◆ Your objective
Those lines of the records that contain "Установите" are to be located and copied.

Stored data entries
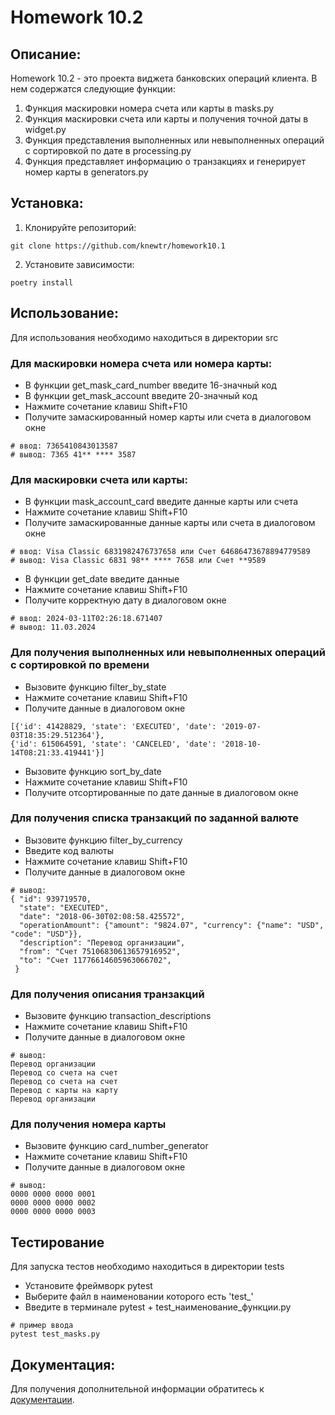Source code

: # Homework 10.2

## Описание:

Homework 10.2 - это проекта виджета банковских операций клиента. В нем содержатся следующие функции:
1. Функция маскировки номера счета или карты в masks.py
2. Функция маскировки счета или карты и получения точной даты в widget.py
3. Функция представления выполненных или невыполненных операций с сортировкой по дате в processing.py
4. Функция представляет информацию о транзакциях и генерирует номер карты в generators.py

## Установка:

1. Клонируйте репозиторий:
```
git clone https://github.com/knewtr/homework10.1
```
2. Установите зависимости:
```
poetry install
```

## Использование:
Для использования необходимо находиться в директории src
### Для маскировки номера счета или номера карты:
* В функции get_mask_card_number введите 16-значный код
* В функции get_mask_account введите 20-значный код
* Нажмите сочетание клавиш Shift+F10
* Получите замаскированный номер карты или счета в диалоговом окне
```
# ввод: 7365410843013587
# вывод: 7365 41** **** 3587
```
### Для маскировки счета или карты:
* В функции mask_account_card введите данные карты или счета
* Нажмите сочетание клавиш Shift+F10
* Получите замаскированные данные карты или счета в диалоговом окне
```
# ввод: Visa Classic 6831982476737658 или Счет 64686473678894779589
# вывод: Visa Classic 6831 98** **** 7658 или Счет **9589
```
* В функции get_date введите данные
* Нажмите сочетание клавиш Shift+F10
* Получите корректную дату в диалоговом окне

```
# ввод: 2024-03-11T02:26:18.671407
# вывод: 11.03.2024
```
### Для получения выполненных или невыполненных операций с сортировкой по времени
* Вызовите функцию filter_by_state
* Нажмите сочетание клавиш Shift+F10
* Получите данные в диалоговом окне
```
[{'id': 41428829, 'state': 'EXECUTED', 'date': '2019-07-03T18:35:29.512364'}, 
{'id': 615064591, 'state': 'CANCELED', 'date': '2018-10-14T08:21:33.419441'}]
```
* Вызовите функцию sort_by_date
* Нажмите сочетание клавиш Shift+F10
* Получите отсортированные по дате данные в диалоговом окне

### Для получения списка транзакций по заданной валюте
* Вызовите функцию filter_by_currency
* Введите код валюты
* Нажмите сочетание клавиш Shift+F10
* Получите данные в диалоговом окне
```
# вывод:
{ "id": 939719570,
  "state": "EXECUTED",
  "date": "2018-06-30T02:08:58.425572",
  "operationAmount": {"amount": "9824.07", "currency": {"name": "USD", "code": "USD"}},
  "description": "Перевод организации",
  "from": "Счет 75106830613657916952",
  "to": "Счет 11776614605963066702",
 }
```

### Для получения описания транзакций
* Вызовите функцию transaction_descriptions
* Нажмите сочетание клавиш Shift+F10
* Получите данные в диалоговом окне

```
# вывод:
Перевод организации
Перевод со счета на счет
Перевод со счета на счет
Перевод с карты на карту
Перевод организации
```

### Для получения номера карты
* Вызовите функцию card_number_generator
* Нажмите сочетание клавиш Shift+F10
* Получите данные в диалоговом окне

```
# вывод:
0000 0000 0000 0001
0000 0000 0000 0002
0000 0000 0000 0003
```

## Тестирование
Для запуска тестов необходимо находиться в директории tests
* Установите фреймворк pytest
* Выберите файл в наименовании которого есть 'test_'
* Введите в терминале pytest + test_наименование_функции.py
```
# пример ввода
pytest test_masks.py
```
## Документация:

Для получения дополнительной информации обратитесь к [документации](README.md).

◆ Expected answer
2. Установите зависимости:
* Установите фреймворк pytest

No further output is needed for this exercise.